Memory and other hardware devices that the CPU can use are uniformly addressed as physical address space; the CPU accesses it using physical addresses. The MMU converts the virtual addresses passed by the CPU into physical addresses and accesses memory through the external address bus; the bit width of the external address bus determines the size of the physical address space, and the bit width of the external address bus is greater than or equal to the internal address bus bit width.

The Memory Management Unit (MMU) has a base register base: which stores the physical address mapped from the process space 0 address; the MMU does the following work:
physical address = virtual address + base; because the process space starts from zero, and the virtual address is equivalent to the offset of the process space.

Linear Address Space#

image

The size of the linear address space is determined by the bit width of the CPU's internal address bus. The internal address bus is connected to the CPU execution unit, and the bit width of the internal address bus is often consistent with the CPU bit width; the linear address space describes the virtual address space that each program thinks it exclusively owns; the linear address space will be mapped to a certain part of the physical address space or the entire physical address space. A hardware platform can have multiple linear address spaces.

When the paging mechanism is not enabled, the linear address is the same as the physical address; when the CPU uses the paging mechanism, the linear address must be converted to a physical address to access platform memory or other hardware devices.

Logical Address/Segment Address#

image

The historical burden of the early segmentation mechanism in x86; the logical address is the address directly used by the program; it consists of a 16-bit segment index + a 32-bit or 64-bit offset. In the following statement, the pointer variable p stores the offset of the logical address of variable a, and the linker and loader will allocate the segment index corresponding to that offset, and the CPU will obtain the corresponding segment base address, segment limit, permissions, etc., from the segment register or by querying the mapping table (Descriptor table). Then, the segment base address + offset generates the virtual address.

int a = 100;
int *p = &a;

Segmentation Mechanism#

Process data is logically divided into code segments, data segments, stack segments, etc.; the program uses a Selector to identify each logical segment and an offset to identify the position of data within the segment.

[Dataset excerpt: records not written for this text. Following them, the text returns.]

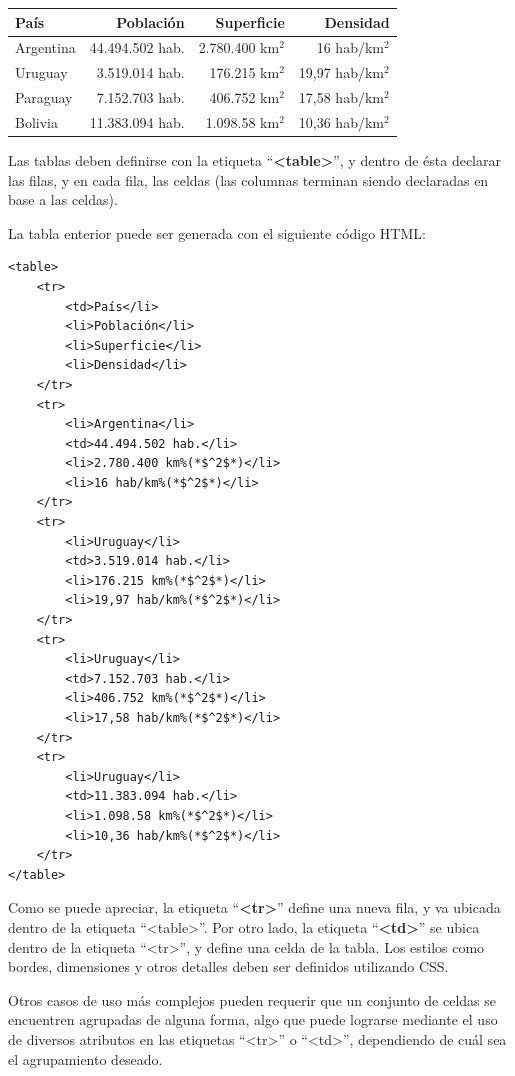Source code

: \begin{tabular}{| l || r | r | r |}
    \hline
    País & Población & Superficie & Densidad \\
    \hline
    \hline
    Argentina & 44.494.502 hab. & 2.780.400 km$^2$ & 16 hab/km$^2$ \\
    \hline
    Uruguay & 3.519.014 hab. & 176.215 km$^2$ & 19,97 hab/km$^2$ \\
    \hline
    Paraguay & 7.152.703 hab. & 406.752 km$^2$ & 17,58 hab/km$^2$ \\
    \hline
    Bolivia & 11.383.094 hab. & 1.098.58 km$^2$ & 10,36 hab/km$^2$ \\
    \hline
\end{tabular}

Las tablas deben definirse con la etiqueta ``\textbf{<table>}'', y dentro de ésta
declarar las filas, y en cada fila, las celdas (las columnas terminan siendo
declaradas en base a las celdas).

La tabla enterior puede ser generada con el siguiente código HTML:

\begin{lstlisting}[language=XHTML]
<table>
    <tr>
        <td>País</li>
        <li>Población</li>
        <li>Superficie</li>
        <li>Densidad</li>
    </tr>
    <tr>
        <li>Argentina</li>
        <td>44.494.502 hab.</li>
        <li>2.780.400 km%(*$^2$*)</li>
        <li>16 hab/km%(*$^2$*)</li>
    </tr>
    <tr>
        <li>Uruguay</li>
        <td>3.519.014 hab.</li>
        <li>176.215 km%(*$^2$*)</li>
        <li>19,97 hab/km%(*$^2$*)</li>
    </tr>
    <tr>
        <li>Uruguay</li>
        <td>7.152.703 hab.</li>
        <li>406.752 km%(*$^2$*)</li>
        <li>17,58 hab/km%(*$^2$*)</li>
    </tr>
    <tr>
        <li>Uruguay</li>
        <td>11.383.094 hab.</li>
        <li>1.098.58 km%(*$^2$*)</li>
        <li>10,36 hab/km%(*$^2$*)</li>
    </tr>
</table>
\end{lstlisting}

Como se puede apreciar, la etiqueta ``\textbf{<tr>}'' define una nueva fila,
y va ubicada dentro de la etiqueta ``<table>''. Por otro lado, la etiqueta
``\textbf{<td>}'' se ubica dentro de la etiqueta ``<tr>'', y define una celda
de la tabla. Los estilos como bordes, dimensiones y otros detalles deben ser
definidos utilizando CSS.

Otros casos de uso más complejos pueden requerir que un conjunto de celdas se
encuentren agrupadas de alguna forma, algo que puede lograrse mediante el uso
de diversos atributos en las etiquetas ``<tr>'' o ``<td>'', dependiendo de cuál
sea el agrupamiento deseado.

Each logical segment maps to a memory block described by the virtual address space segment base + segment limit; when the program accesses memory data, it must convert the variable's logical address Selector + offset into a linear address base + offset:
The segment register caches the Selector → Descriptor relationship; the Descriptor contains the segment base address and various attributes, permission flags;

  1. Perform checks on attributes, access permissions, etc.;
  2. Obtain the base address of the virtual address space mapped by the segment from the Descriptor part of the DS data segment register;
  3. Add the variable's Segment offset to the base address of that segment in the linear space to obtain the linear address of that variable.

Segment register cache miss:
During the process loading phase, when the segment mapping relationship data structure in the LDT is created, and the LDT address is registered in the GDT, the process's LDT Selector indexes the GDT to obtain the address of the table described by the LDT's Descriptor, and caches the Selector → Descriptor relationship into the LDTR register. Additionally, the process's CS, DS, and SS are loaded into the corresponding Selector, and the CPU indexes the corresponding Descriptor table based on the TI field of the Selector to obtain the corresponding Descriptor, and caches the Selector → Descriptor relationship into the segment registers corresponding to CS, DS, and SS.

image

Descriptor#

image

Descriptor describes the base address, length, and various attributes (such as read/write, access permissions, etc.) of the segment:

  1. The Base field describes the base address of the segment.
  2. The Limit field describes the length of the segment.
  3. The DPL field indicates the minimum privilege required to access this segment.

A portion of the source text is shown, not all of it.